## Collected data
◆ ◆ ◆ ◆ ◆

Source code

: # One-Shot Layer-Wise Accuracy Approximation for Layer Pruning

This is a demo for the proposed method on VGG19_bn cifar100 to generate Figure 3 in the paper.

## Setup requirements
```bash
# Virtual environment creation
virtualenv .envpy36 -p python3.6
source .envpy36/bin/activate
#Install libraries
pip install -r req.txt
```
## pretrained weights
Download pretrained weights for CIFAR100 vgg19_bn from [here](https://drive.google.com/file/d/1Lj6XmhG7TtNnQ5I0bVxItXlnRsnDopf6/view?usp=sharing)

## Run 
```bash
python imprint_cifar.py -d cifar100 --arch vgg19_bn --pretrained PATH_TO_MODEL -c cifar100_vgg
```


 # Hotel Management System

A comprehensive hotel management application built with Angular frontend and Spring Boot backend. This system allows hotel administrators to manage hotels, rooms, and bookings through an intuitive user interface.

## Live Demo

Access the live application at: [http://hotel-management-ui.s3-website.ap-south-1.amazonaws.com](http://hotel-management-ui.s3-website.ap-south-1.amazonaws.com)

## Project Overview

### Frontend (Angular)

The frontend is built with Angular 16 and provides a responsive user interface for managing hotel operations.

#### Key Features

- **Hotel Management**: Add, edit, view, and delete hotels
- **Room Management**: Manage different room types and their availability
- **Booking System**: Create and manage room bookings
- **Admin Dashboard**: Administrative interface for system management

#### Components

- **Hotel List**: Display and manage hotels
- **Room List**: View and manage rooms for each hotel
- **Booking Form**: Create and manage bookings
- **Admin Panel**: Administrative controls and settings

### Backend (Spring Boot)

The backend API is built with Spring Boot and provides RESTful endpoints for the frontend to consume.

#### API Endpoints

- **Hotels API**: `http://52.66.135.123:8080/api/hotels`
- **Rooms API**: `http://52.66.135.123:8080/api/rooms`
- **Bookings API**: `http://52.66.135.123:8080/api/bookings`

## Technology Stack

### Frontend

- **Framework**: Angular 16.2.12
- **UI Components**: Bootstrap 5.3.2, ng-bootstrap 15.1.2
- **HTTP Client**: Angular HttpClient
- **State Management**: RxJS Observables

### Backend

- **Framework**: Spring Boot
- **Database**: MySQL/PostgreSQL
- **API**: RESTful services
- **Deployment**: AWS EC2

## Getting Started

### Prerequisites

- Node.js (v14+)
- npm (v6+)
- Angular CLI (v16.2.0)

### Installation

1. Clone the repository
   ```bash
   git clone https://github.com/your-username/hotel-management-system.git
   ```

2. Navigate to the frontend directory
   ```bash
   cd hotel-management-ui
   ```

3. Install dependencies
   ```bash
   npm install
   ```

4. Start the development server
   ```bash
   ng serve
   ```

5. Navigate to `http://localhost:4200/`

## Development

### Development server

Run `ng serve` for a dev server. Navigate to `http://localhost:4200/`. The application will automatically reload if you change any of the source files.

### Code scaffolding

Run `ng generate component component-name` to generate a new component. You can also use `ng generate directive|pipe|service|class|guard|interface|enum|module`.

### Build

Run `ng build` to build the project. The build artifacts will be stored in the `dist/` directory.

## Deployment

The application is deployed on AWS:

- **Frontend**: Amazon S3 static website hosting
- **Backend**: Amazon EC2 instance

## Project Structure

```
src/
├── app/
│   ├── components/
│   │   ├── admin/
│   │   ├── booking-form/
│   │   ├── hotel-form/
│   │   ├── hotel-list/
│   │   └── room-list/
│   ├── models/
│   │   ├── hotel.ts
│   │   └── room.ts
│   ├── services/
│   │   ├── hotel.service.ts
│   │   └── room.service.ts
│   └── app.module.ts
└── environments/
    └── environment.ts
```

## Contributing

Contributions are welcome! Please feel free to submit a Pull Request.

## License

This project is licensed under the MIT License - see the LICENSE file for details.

◆ ◆ ◆ ◆ ◆

## Aim of the task
Exactly as they stand, set down the lines from the top of the data through the line with "## Live Demo".

## Task solution
Source code

: # One-Shot Layer-Wise Accuracy Approximation for Layer Pruning

This is a demo for the proposed method on VGG19_bn cifar100 to generate Figure 3 in the paper.

## Setup requirements
```bash
# Virtual environment creation
virtualenv .envpy36 -p python3.6
source .envpy36/bin/activate
#Install libraries
pip install -r req.txt
```
## pretrained weights
Download pretrained weights for CIFAR100 vgg19_bn from [here](https://drive.google.com/file/d/1Lj6XmhG7TtNnQ5I0bVxItXlnRsnDopf6/view?usp=sharing)

## Run 
```bash
python imprint_cifar.py -d cifar100 --arch vgg19_bn --pretrained PATH_TO_MODEL -c cifar100_vgg
```


 # Hotel Management System

A comprehensive hotel management application built with Angular frontend and Spring Boot backend. This system allows hotel administrators to manage hotels, rooms, and bookings through an intuitive user interface.

## Live Demo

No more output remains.